Oracle this week released its quarterly patch update for Java, a widely-installed program that for most casual users has probably introduced more vulnerability than utility. If you have Java installed and require it for some application or Web site, it’s time to update it. If you’re not sure you have Java on your computer or are unsure why you still have it, read on for advice that could save you some security headaches down the road.
Oracle’s update brings Java 7 to Update 75 and Java 8 to Update 31, and fixes at least 19 security vulnerabilities in the program. Security vendor Qualysnotes that 13 of those flaws are remotely exploitable, with a CVSS score of 10 (the most severe possible score).
Java 7 users should know that Oracle plansto start using the auto-update function built into the program to migrate those users to Java 8 this week.

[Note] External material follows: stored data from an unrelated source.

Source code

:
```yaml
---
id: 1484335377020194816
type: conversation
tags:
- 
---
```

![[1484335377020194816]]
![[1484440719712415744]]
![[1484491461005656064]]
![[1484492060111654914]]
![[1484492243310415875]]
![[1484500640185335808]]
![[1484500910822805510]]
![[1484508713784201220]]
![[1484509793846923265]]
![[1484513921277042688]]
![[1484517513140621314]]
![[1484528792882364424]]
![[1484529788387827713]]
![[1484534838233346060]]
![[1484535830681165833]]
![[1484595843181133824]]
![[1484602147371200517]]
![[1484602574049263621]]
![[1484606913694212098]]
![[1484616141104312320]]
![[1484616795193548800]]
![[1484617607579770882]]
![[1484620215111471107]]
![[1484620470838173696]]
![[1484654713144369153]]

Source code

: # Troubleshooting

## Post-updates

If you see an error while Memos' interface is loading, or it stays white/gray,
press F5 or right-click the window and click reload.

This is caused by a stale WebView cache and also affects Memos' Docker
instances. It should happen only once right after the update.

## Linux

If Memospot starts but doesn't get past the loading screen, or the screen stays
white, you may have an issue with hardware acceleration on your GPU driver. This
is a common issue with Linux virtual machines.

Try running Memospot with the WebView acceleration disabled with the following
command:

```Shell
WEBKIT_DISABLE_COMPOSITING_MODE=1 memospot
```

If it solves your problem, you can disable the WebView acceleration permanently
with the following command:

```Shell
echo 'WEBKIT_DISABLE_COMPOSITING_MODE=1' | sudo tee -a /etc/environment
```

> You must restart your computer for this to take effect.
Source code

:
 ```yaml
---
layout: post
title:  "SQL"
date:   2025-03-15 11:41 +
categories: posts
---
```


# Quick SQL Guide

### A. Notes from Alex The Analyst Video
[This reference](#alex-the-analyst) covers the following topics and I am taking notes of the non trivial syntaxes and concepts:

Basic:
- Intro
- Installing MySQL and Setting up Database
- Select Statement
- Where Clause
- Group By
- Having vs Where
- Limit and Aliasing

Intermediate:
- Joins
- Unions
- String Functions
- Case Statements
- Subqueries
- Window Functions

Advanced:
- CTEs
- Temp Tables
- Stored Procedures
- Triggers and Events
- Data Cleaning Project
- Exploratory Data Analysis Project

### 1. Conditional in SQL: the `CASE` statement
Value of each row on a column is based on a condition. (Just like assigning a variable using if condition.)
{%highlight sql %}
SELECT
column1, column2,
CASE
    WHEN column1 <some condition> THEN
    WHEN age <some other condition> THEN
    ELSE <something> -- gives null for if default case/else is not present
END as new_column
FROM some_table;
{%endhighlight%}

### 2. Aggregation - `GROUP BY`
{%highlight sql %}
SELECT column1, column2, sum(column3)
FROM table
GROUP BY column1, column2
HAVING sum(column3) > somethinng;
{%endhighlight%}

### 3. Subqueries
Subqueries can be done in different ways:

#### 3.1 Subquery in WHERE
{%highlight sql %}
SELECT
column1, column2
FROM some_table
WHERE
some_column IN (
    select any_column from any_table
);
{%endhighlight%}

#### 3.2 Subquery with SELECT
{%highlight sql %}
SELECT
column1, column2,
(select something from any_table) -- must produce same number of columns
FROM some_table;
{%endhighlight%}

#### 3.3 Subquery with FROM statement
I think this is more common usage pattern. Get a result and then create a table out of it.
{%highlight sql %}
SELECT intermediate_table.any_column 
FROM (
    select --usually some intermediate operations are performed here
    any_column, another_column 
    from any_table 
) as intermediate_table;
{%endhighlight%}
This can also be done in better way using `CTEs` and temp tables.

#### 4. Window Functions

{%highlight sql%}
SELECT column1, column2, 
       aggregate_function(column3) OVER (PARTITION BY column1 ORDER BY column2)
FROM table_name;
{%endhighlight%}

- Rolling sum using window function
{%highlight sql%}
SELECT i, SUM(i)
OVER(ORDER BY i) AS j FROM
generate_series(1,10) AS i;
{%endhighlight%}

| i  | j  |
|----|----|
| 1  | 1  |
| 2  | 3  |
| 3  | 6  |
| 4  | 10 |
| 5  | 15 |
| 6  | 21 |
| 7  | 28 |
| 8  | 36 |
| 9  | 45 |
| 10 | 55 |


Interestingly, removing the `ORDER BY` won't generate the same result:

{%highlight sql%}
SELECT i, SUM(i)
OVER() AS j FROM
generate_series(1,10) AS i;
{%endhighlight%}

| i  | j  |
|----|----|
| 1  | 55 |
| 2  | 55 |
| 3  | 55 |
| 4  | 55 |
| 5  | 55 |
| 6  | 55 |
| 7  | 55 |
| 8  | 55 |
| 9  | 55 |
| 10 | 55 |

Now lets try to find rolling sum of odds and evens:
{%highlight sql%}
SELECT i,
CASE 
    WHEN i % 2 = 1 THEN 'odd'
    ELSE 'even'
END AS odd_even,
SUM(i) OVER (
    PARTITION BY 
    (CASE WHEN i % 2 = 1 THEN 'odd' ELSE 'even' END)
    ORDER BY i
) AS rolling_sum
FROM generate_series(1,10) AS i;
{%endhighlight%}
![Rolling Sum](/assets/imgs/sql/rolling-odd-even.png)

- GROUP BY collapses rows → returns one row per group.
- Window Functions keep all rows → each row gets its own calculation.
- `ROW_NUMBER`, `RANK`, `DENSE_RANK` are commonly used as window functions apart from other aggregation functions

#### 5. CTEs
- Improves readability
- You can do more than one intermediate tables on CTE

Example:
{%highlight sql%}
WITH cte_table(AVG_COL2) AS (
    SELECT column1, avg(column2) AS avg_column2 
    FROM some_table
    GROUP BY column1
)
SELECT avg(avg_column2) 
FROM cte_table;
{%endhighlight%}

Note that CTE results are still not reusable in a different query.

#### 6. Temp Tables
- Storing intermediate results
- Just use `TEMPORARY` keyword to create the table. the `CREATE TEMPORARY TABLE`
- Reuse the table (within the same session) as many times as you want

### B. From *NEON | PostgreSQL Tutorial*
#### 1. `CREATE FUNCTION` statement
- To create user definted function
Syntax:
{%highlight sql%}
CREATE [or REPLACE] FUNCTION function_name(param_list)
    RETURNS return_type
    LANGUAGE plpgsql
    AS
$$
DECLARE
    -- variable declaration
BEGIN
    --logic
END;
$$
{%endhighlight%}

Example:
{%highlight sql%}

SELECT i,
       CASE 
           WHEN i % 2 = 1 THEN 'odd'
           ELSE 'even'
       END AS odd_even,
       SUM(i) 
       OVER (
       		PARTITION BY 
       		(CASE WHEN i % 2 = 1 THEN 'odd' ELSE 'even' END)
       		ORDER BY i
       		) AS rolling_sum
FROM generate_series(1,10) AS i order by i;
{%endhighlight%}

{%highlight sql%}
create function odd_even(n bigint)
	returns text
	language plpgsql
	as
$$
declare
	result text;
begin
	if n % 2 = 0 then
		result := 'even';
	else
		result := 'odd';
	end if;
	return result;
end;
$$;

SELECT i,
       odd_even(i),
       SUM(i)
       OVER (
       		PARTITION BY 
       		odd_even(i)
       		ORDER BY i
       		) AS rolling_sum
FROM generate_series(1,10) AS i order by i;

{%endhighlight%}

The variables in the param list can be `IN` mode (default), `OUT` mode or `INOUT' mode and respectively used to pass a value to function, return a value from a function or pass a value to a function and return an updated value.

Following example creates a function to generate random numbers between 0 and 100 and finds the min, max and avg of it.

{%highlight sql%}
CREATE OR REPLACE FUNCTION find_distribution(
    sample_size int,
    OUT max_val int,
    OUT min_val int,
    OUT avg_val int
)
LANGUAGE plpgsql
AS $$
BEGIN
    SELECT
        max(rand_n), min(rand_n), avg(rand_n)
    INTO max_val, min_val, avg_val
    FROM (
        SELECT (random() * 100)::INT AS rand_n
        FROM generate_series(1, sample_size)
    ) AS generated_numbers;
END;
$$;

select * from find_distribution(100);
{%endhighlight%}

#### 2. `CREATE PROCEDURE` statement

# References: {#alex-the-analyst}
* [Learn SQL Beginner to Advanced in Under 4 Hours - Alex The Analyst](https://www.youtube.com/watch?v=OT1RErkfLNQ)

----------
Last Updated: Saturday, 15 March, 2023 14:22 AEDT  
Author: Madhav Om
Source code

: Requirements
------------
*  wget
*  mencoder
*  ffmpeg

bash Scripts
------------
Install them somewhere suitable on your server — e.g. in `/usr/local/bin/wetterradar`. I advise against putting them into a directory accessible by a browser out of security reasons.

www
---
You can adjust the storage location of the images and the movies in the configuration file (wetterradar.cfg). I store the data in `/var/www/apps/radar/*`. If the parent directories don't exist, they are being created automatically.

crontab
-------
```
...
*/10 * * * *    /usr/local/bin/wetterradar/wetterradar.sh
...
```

According to a new report (PDF) from Cisco, online attacks that exploit Java vulnerabilities have decreased by 34 percent in the past year. Cisco reckons this is thanks to security improvements in the program, and to bad guys embracing new attack vectors — suchMicrosoft Silverlight flaws (if you’re a Netflix subscriber, you have Silverlight installed). Nevertheless, my message about Java will remain the same: Patch it, or pitch it.
The trouble with Java is that it has a very broad install base, but many users don’t even know if they have it on their systems. There are a few of ways to find out if you have Java installed and what version may be running. Windows users can check for the program in the Add/Remove Programs listing in Windows, or visit Java.com and click the “Do I have Java?” link on the homepage. Updates also should be available via the Java Control Panel or from Java.com.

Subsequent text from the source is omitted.